::: The records

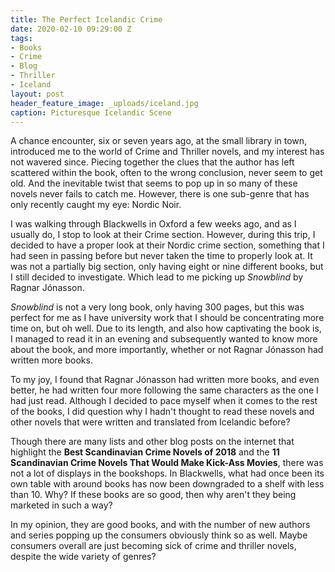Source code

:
 ```yaml
---
title: The Perfect Icelandic Crime
date: 2020-02-10 09:29:00 Z
tags:
- Books
- Crime
- Blog
- Thriller
- Iceland
layout: post
header_feature_image: _uploads/iceland.jpg
caption: Picturesque Icelandic Scene
---
```


A chance encounter, six or seven years ago, at the small library in town, introduced me to the world of Crime and Thriller novels, and my interest has not wavered since. Piecing together the clues that the author has left scattered within the book, often to the wrong conclusion, never seem to get old. And the inevitable twist that seems to pop up in so many of these novels never fails to catch me. However, there is one sub-genre that has only recently caught my eye: Nordic Noir.

I was walking through Blackwells in Oxford a few weeks ago, and as I usually do, I stop to look at their Crime section. However, during this trip, I decided to have a proper look at their Nordic crime section, something that I had seen in passing before but never taken the time to properly look at. It was not a partially big section, only having eight or nine different books, but I still decided to investigate. Which lead to me picking up *Snowblind* by Ragnar Jónasson.

*Snowblind* is not a very long book, only having 300 pages, but this was perfect for me as I have university work that I should be concentrating more time on, but oh well. Due to its length, and also how captivating the book is, I managed to read it in an evening and subsequently wanted to know more about the book, and more importantly, whether or not Ragnar Jónasson had written more books.

To my joy, I found that Ragnar Jónasson had written more books, and even better, he had written four more following the same characters as the one I had just read. Although I decided to pace myself when it comes to the rest of the books, I did question why I hadn't thought to read these novels and other novels that were written and translated from Icelandic before?

Though there are many lists and other blog posts on the internet that highlight the **Best Scandinavian Crime Novels of 2018** and the **11 Scandinavian Crime Novels That Would Make Kick-Ass Movies**, there was not a lot of displays in the bookshops. In Blackwells, what had once been its own table with around books has now been downgraded to a shelf with less than 10. Why? If these books are so good, then why aren't they being marketed in such a way?

In my opinion, they are good books, and with the number of new authors and series popping up the consumers obviously think so as well. Maybe consumers overall are just becoming sick of crime and thriller novels, despite the wide variety of genres?
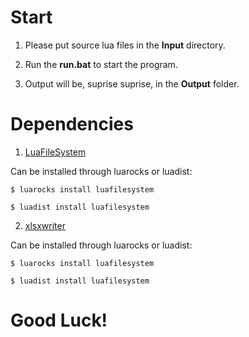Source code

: # Start

1. Please put source lua files in the **Input** directory.

2. Run the **run.bat** to start the program.

3. Output will be, suprise suprise, in the **Output** folder.

# Dependencies

1. [LuaFileSystem](https://keplerproject.github.io/luafilesystem/)

Can be installed through luarocks or luadist:

``` 
$ luarocks install luafilesystem
```

```
$ luadist install luafilesystem
```


2. [xlsxwriter](https://github.com/jmcnamara/xlsxwriter.lua)

Can be installed through luarocks or luadist:

``` 
$ luarocks install luafilesystem
```

``` 
$ luadist install luafilesystem
```


# Good Luck!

::::::

Please give the entries again word for word, without any pictures.

__Exercise output__
Source code

:
 ```yaml
---
title: The Perfect Icelandic Crime
date: 2020-02-10 09:29:00 Z
tags:
- Books
- Crime
- Blog
- Thriller
- Iceland
layout: post
header_feature_image: _uploads/iceland.jpg
caption: Picturesque Icelandic Scene
---
```


A chance encounter, six or seven years ago, at the small library in town, introduced me to the world of Crime and Thriller novels, and my interest has not wavered since. Piecing together the clues that the author has left scattered within the book, often to the wrong conclusion, never seem to get old. And the inevitable twist that seems to pop up in so many of these novels never fails to catch me. However, there is one sub-genre that has only recently caught my eye: Nordic Noir.

I was walking through Blackwells in Oxford a few weeks ago, and as I usually do, I stop to look at their Crime section. However, during this trip, I decided to have a proper look at their Nordic crime section, something that I had seen in passing before but never taken the time to properly look at. It was not a partially big section, only having eight or nine different books, but I still decided to investigate. Which lead to me picking up *Snowblind* by Ragnar Jónasson.

*Snowblind* is not a very long book, only having 300 pages, but this was perfect for me as I have university work that I should be concentrating more time on, but oh well. Due to its length, and also how captivating the book is, I managed to read it in an evening and subsequently wanted to know more about the book, and more importantly, whether or not Ragnar Jónasson had written more books.

To my joy, I found that Ragnar Jónasson had written more books, and even better, he had written four more following the same characters as the one I had just read. Although I decided to pace myself when it comes to the rest of the books, I did question why I hadn't thought to read these novels and other novels that were written and translated from Icelandic before?

Though there are many lists and other blog posts on the internet that highlight the **Best Scandinavian Crime Novels of 2018** and the **11 Scandinavian Crime Novels That Would Make Kick-Ass Movies**, there was not a lot of displays in the bookshops. In Blackwells, what had once been its own table with around books has now been downgraded to a shelf with less than 10. Why? If these books are so good, then why aren't they being marketed in such a way?

In my opinion, they are good books, and with the number of new authors and series popping up the consumers obviously think so as well. Maybe consumers overall are just becoming sick of crime and thriller novels, despite the wide variety of genres?
Source code

: # Start

1. Please put source lua files in the **Input** directory.

2. Run the **run.bat** to start the program.

3. Output will be, suprise suprise, in the **Output** folder.

# Dependencies

1. [LuaFileSystem](https://keplerproject.github.io/luafilesystem/)

Can be installed through luarocks or luadist:

``` 
$ luarocks install luafilesystem
```

```
$ luadist install luafilesystem
```


2. [xlsxwriter](https://github.com/jmcnamara/xlsxwriter.lua)

Can be installed through luarocks or luadist:

``` 
$ luarocks install luafilesystem
```

``` 
$ luadist install luafilesystem
```


# Good Luck!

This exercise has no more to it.